As far as public transit imagery goes, London’s buses are among the more iconic vehicles in the world. The red double-deckers just scream London, and the system is generally fast and efficient.
Here in New York, the buses are pretty much the exact opposite of that. They’re slow, unreliable and don’t enjoy any sort of preferential lane treatment. Commuters often see riding a bus as a chore rather than a convenience. But that will change if Jay Walder has his way.

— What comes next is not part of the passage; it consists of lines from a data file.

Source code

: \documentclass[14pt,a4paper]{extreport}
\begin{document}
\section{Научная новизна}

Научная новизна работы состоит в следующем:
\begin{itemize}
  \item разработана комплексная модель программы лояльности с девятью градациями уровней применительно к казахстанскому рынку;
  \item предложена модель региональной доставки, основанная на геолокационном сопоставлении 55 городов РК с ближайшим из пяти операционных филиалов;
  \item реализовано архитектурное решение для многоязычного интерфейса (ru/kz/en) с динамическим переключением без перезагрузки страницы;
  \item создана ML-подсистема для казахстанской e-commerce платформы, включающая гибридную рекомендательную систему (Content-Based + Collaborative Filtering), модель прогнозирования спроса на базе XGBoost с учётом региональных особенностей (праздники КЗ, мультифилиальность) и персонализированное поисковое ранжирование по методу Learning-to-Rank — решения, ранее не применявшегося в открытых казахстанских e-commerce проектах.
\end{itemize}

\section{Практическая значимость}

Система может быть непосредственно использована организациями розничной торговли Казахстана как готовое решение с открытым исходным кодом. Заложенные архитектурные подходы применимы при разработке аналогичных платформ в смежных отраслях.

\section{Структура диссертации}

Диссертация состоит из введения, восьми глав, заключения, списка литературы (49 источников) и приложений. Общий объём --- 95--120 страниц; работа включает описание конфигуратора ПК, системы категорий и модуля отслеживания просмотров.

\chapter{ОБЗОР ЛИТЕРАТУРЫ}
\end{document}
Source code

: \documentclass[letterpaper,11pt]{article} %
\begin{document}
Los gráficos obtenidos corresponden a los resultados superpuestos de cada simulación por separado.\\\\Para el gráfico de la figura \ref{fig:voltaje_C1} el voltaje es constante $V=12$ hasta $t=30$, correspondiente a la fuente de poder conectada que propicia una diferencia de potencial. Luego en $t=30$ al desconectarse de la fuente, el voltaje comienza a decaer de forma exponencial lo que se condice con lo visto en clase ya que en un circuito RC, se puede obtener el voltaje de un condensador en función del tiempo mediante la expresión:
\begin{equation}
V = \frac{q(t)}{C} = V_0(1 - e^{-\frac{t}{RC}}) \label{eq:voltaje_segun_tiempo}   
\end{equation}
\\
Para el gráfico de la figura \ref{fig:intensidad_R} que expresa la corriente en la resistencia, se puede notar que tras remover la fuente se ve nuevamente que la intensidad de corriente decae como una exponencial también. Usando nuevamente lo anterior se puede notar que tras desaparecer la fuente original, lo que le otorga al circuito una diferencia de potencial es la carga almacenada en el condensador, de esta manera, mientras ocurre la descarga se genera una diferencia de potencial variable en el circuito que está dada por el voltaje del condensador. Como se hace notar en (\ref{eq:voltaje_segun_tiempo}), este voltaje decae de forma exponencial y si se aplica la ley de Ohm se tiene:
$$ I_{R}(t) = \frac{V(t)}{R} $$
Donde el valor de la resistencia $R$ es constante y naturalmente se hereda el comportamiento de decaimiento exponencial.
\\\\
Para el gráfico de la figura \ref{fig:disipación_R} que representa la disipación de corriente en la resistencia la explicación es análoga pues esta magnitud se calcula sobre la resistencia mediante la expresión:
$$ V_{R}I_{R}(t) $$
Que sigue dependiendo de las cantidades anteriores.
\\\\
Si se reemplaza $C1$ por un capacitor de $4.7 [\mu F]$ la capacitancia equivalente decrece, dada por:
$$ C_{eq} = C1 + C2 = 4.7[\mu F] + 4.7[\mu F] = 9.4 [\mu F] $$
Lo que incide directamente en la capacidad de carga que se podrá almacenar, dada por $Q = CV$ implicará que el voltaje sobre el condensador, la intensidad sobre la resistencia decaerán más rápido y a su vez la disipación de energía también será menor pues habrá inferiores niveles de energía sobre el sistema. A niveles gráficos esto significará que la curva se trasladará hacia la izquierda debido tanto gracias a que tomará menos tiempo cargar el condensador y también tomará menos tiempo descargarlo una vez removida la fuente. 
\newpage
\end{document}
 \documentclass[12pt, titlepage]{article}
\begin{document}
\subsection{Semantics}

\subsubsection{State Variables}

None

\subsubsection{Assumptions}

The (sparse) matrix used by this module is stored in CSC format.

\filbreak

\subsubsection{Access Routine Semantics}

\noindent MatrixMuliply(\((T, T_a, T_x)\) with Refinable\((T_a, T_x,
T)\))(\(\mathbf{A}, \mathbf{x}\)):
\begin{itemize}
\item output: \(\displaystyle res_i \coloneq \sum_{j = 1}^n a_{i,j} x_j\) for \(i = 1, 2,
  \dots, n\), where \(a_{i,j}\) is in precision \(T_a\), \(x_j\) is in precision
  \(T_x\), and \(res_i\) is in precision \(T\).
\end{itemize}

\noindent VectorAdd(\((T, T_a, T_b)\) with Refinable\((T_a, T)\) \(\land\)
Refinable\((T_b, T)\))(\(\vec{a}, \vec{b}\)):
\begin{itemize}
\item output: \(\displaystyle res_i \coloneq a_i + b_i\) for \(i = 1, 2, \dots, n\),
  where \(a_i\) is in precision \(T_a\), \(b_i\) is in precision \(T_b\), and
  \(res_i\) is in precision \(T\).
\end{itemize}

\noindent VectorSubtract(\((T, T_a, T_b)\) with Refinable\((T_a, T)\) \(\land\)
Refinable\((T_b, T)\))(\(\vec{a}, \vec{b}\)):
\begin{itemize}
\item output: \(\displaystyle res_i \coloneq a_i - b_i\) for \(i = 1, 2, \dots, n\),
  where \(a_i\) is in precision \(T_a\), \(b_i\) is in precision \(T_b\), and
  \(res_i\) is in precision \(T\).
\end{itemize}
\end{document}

The New Yorker-turned-Londoner-turned New York knows what an efficient and reliable bus system can do for surface transit. In fact, across the Atlantic, where Walder helped lead Transport for London, buses carry more passengers than the Tubes, and now Jay wants to improve New York’s bus system. He spoke at length with Times reporter Michael Grynbaum about our buses, and the takeaway is simple: “In London, you carry nearly twice as many people in the bus system as you do on the Underground,” he said. “We must close the gap and make more of the bus system.”
Grynbaum had more about Walder’s plans:
Mr. Walder’s plans include an expansion of dedicated bus lanes with stricter enforcement, aided by cameras mounted on street poles and on the buses themselves that can snap photos of offending cars. He wants to introduce the contactless fare cards — which can be quickly waved over a sensor — to the subways and buses, reducing boarding times. And he wants GPS devices on buses so passengers can tell when a bus is coming, even if the familiar bulky shape is not visible on the horizon.
“What I’d like you to think about is a train system with rubber-tire vehicles,” Mr. Walder said, peering out at the passing street. A single red car was parked in the bus-only lane on Flatbush Avenue, forcing the bus to merge into an adjacent lane and bringing traffic to a standstill.
“We’re on a bus right now where every seat is full,” he said. “How many people are on this bus? Seventy-five? But we haven’t prioritized this bus any differently than a car which has one person in it.”
That last line — prioritizing a full bus with 75 times as many people as most cars — proves to me that Walder gets it. Buses can be an effective tool used to get people out of their cars. Doing so, of course, requires enforcement, and the new MTA head is ready to go bat for his buses. “If I put train tracks down the street, you wouldn’t park your car on them. If I said this is a bus lane, somehow it becomes fair game,” he said to The Times. “One person’s use of a road impacts upon another person’s use of the road. My point is, if we have to make a choice, make the choice for the bus, not for the car.”
In his dubious transit plan for New York City, Michael Bloomberg has made improving the buses a top priority. With Walder, the MTA CEO and Chairman, fully on board, nothing is stopping the city from overhauling the bus lane system. Without securing approval from Albany, New York could install a series of dedicated bus lanes and preferential signaling. The NYPD could ramp up bus lane enforcement, and the MTA can implement pre-boarding fare payment systems as they research and develop a contactless fare card.
The buses are New York’s most underutilized resource. They show up sometimes and generally not with any correlation to the posted schedule. They slog through rush hour traffic at speeds often slower than a quick walk. We know the system needs work, and we know the city leaders are paying lip service to the improvements. Now let’s see some action.